Friday, December 4, 2015

Interesting what can happen with an electronic-only monetary system, and even more interesting how effectively the E-Police seems to handle it. Also check out the song of the same name by Dutch composer Arjen Lucassen.

Paychips come in different flavors, depending on a customer's yearly income:

- Basic (below $10,000)

- Aluminium ($10,000-$19,999)

- Bronze ($20,000-39,999)

- Silver ($40,000-$59,999)

- Gold ($60,000-$99,999)

- Platinum ($100,000 and above)

The higher levels allow their users to have a higher charge and/or credit limit, much like credit cards in our time. Every citizen is entitled to a Paychip and can collect it for free at the city council, at banks, the Post Office, and so on.

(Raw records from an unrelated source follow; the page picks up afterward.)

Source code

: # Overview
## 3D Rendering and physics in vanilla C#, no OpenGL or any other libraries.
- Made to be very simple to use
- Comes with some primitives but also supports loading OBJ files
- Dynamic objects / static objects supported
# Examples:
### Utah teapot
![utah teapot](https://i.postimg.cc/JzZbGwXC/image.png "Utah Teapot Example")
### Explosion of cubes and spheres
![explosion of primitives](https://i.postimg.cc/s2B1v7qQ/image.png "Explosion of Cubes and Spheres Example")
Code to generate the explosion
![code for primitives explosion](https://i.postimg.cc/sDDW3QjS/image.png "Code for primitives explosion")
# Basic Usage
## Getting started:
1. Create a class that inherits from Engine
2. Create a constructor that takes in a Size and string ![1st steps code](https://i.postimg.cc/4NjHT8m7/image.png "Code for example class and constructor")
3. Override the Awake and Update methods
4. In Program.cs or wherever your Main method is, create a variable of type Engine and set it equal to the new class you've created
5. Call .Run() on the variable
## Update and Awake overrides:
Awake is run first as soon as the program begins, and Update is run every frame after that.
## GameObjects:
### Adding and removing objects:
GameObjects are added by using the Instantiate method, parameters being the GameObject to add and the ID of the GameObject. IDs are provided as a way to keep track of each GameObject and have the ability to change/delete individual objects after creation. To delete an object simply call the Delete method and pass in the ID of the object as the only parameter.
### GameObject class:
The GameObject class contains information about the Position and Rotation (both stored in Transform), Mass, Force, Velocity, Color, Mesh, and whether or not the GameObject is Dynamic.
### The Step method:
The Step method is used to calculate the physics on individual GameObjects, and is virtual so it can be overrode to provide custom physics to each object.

While drawing this, we listened to Coldplay's brand new album, "A Head Full of Dreams." It's definitely their most pop-influenced album to date, and while I think it's not bad and will grow on the listener, "Viva la Vida or Death And All His Friends" is still their best album, in my opinion. Leon introduced the band to me some weeks ago, after we got interested in them for their hilarious Red Nose Day clip, "Game of Thrones The Musical". Before that, I used to mock them for being just a "slower U2." I knew nothing.

I'll start drawing this week's last comic right now, and it will probably be uploaded today.

[click for hover]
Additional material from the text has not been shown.